The former Somerset captain, widely respected in world cricket circles for his reading of the game, then digs to two earlier instances where the Australians could have felt aggrieved in India.
Australia "were entitled to take a stand and demand a hearing - especially after their disgraceful treatment by the crowd and a local umpire in Mumbai not long ago (not to mention in Kolkata in 2004) last October," he wrote।

Roebuck's reference to the Kolkata TVS Cup tri-series final in 2003-04 where Australia won by 37 runs is vague because most of the decisions taken by the two umpires A V Jayaprakash (India) and David Shepherd (England) did not give rise to any debate. And as far as the crowd there goes, Roebuck, who was present to cover that match, had written then: "A final at Eden is bigger - in terms of atmosphere - than a final at Lord's or the MCG. Why? The people."

But his reference to the local umpire in Mumbai is no surprise। Be it the dubious decision on Brad Hogg (caught at short-leg) or the Murali Kartik caught-behind appeal that was turned down, Australia can rightfully claim to have got a raw deal from Indian umpire Amish Saheba.

Eventually, the visitors lost the game by two wickets, with the ninth-wicket partnership of 53 runs between Kartik and Zaheer Khan seeing India through।

To top it all, Mumbai made headlines in a rather ugly way, with a section of the crowd snapped on camera making monkey gestures at Andrew Symonds। Symonds in Sydney had claimed that Harbhajan had racially abused him by calling him a "monkey" - the charge was downgraded yesterday after the ICC appeals panel said it could not be proved.
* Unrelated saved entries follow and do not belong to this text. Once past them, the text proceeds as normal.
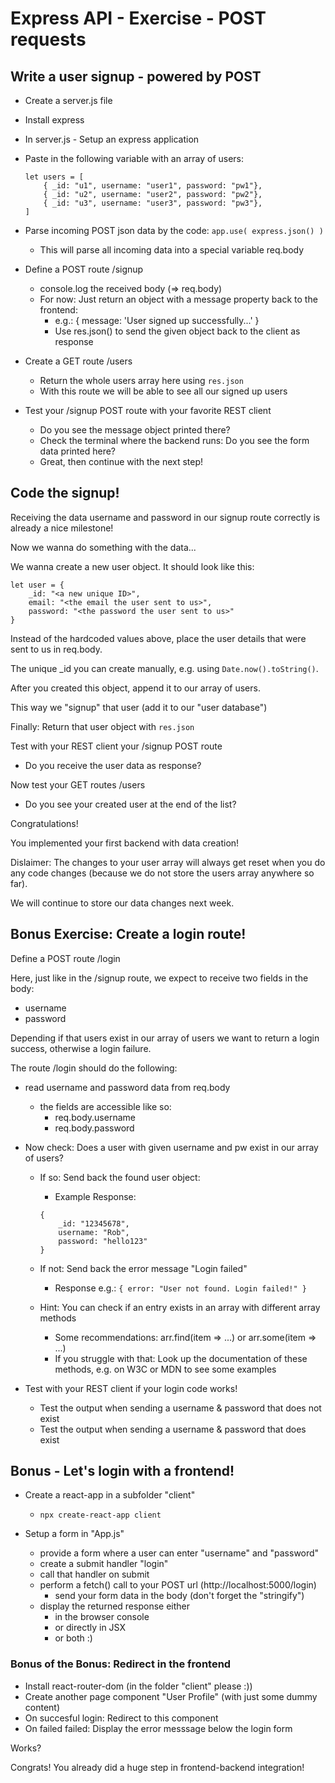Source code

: # Express API - Exercise - POST requests

## Write a user signup - powered by POST

* Create a server.js file
* Install express
* In server.js - Setup an express application

* Paste in the following variable with an array of users:
    ```
    let users = [
        { _id: "u1", username: "user1", password: "pw1"},
        { _id: "u2", username: "user2", password: "pw2"},
        { _id: "u3", username: "user3", password: "pw3"},
    ]
    ```

* Parse incoming POST json data by the code: `app.use( express.json() )`
    * This will parse all incoming data into a special variable req.body

* Define a POST route /signup
    * console.log the received body (=> req.body)
    * For now: Just return an object with a message property back to the frontend:
        * e.g.: { message: 'User signed up successfully...' }
        * Use res.json() to send the given object back to the client as response

* Create a GET route /users
    * Return the whole users array here using `res.json`
    * With this route we will be able to see all our signed up users

* Test your /signup POST route with your favorite REST client
    * Do you see the message object printed there?
    * Check the terminal where the backend runs: Do you see the form data printed here?
    * Great, then continue with the next step!

## Code the signup!

Receiving the data username and password in our signup route correctly is already a nice milestone!

Now we wanna do something with the data...

We wanna create a new user object. It should look like this:

```
let user = {
    _id: "<a new unique ID>",
    email: "<the email the user sent to us>",
    password: "<the password the user sent to us>"
}

```
Instead of the hardcoded values above, place the user details that were sent to us in req.body. 

The unique _id you can create manually, e.g. using `Date.now().toString()`.

After you created this object, append it to our array of users. 

This way we "signup" that user (add it to our "user database")

Finally: Return that user object with `res.json`

Test with your REST client your /signup POST route
- Do you receive the user data as response?

Now test your GET routes /users
- Do you see your created user at the end of the list?

Congratulations! 

You implemented your first backend with data creation!

Dislaimer: The changes to your user array will always get reset when you do any code changes (because we do not store the users array anywhere so far). 

We will continue to store our data changes next week.


## Bonus Exercise: Create a login route!

Define a POST route /login

Here, just like in the /signup route, we expect to receive two fields in the body: 
* username
* password

Depending if that users exist in our array of users we want to return a login success, otherwise a login failure.

The route /login should do the following:

* read username and password data from req.body
    * the fields are accessible like so: 
        - req.body.username
        - req.body.password

* Now check: Does a user with given username and pw exist in our array of users?
    * If so: Send back the found user object:
        * Example Response:
        ```
        {
            _id: "12345678", 
            username: "Rob", 
            password: "hello123"
        }
        ```
    * If not: Send back the error message "Login failed"
        * Response e.g.: ` { error: "User not found. Login failed!" } `

    * Hint: You can check if an entry exists in an array with different array methods
        * Some recommendations: arr.find(item => ...) or arr.some(item => ...)
        * If you struggle with that: Look up the documentation of these methods, e.g. on W3C or MDN to see some examples

* Test with your REST client if your login code works!
    * Test the output when sending a username & password that does not exist
    * Test the output when sending a username & password that does exist


## Bonus - Let's login with a frontend!

* Create a react-app in a subfolder "client"
    - `npx create-react-app client`

* Setup a form in "App.js"
    * provide a form where a user can enter "username" and "password"
    * create a submit handler "login"
    * call that handler on submit
    * perform a fetch() call to your POST url (http://localhost:5000/login)
        * send your form data in the body (don't forget the "stringify")
    * display the returned response either
        * in the browser console
        * or directly in JSX
        * or both :)

### Bonus of the Bonus: Redirect in the frontend

* Install react-router-dom (in the folder "client" please :))
* Create another page component "User Profile" (with just some dummy content)
* On succesful login: Redirect to this component
* On failed failed: Display the error messsage below the login form

Works? 

Congrats! You already did a huge step in frontend-backend integration!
In his latest column, Roebuck also came down hard on attempts by Cricket Australia and BCCI to "broker a compromise" on the Harbhajan issue। "All around, it has been a bad business. Over the years, India have often been represented by gentlemen with high principles and a strong sense of sportsmanship. Australia have not been so fortunate. But it seems that power has corrupted. It was intolerable that India's one-day players were sent to Adelaide when they ought to have been practising hard in Melbourne," he wrote. "It was not an implied threat to the justice system. It was a direct challenge to it. India took part in the creation of the legal framework they disregarded. If the Indians had packed their bags, Australia should have refused to appear in India next season," he added.

Roebuck's earlier column in the same newspaper after the Sydney Test had sparked worldwide furore when he called for an "arrogant" Ponting to resign for turning "a bunch of professional cricketers into a pack of wild dogs". Roebuck was objecting to Australia's over-aggressive attitude in a match scarred by bad umpiring.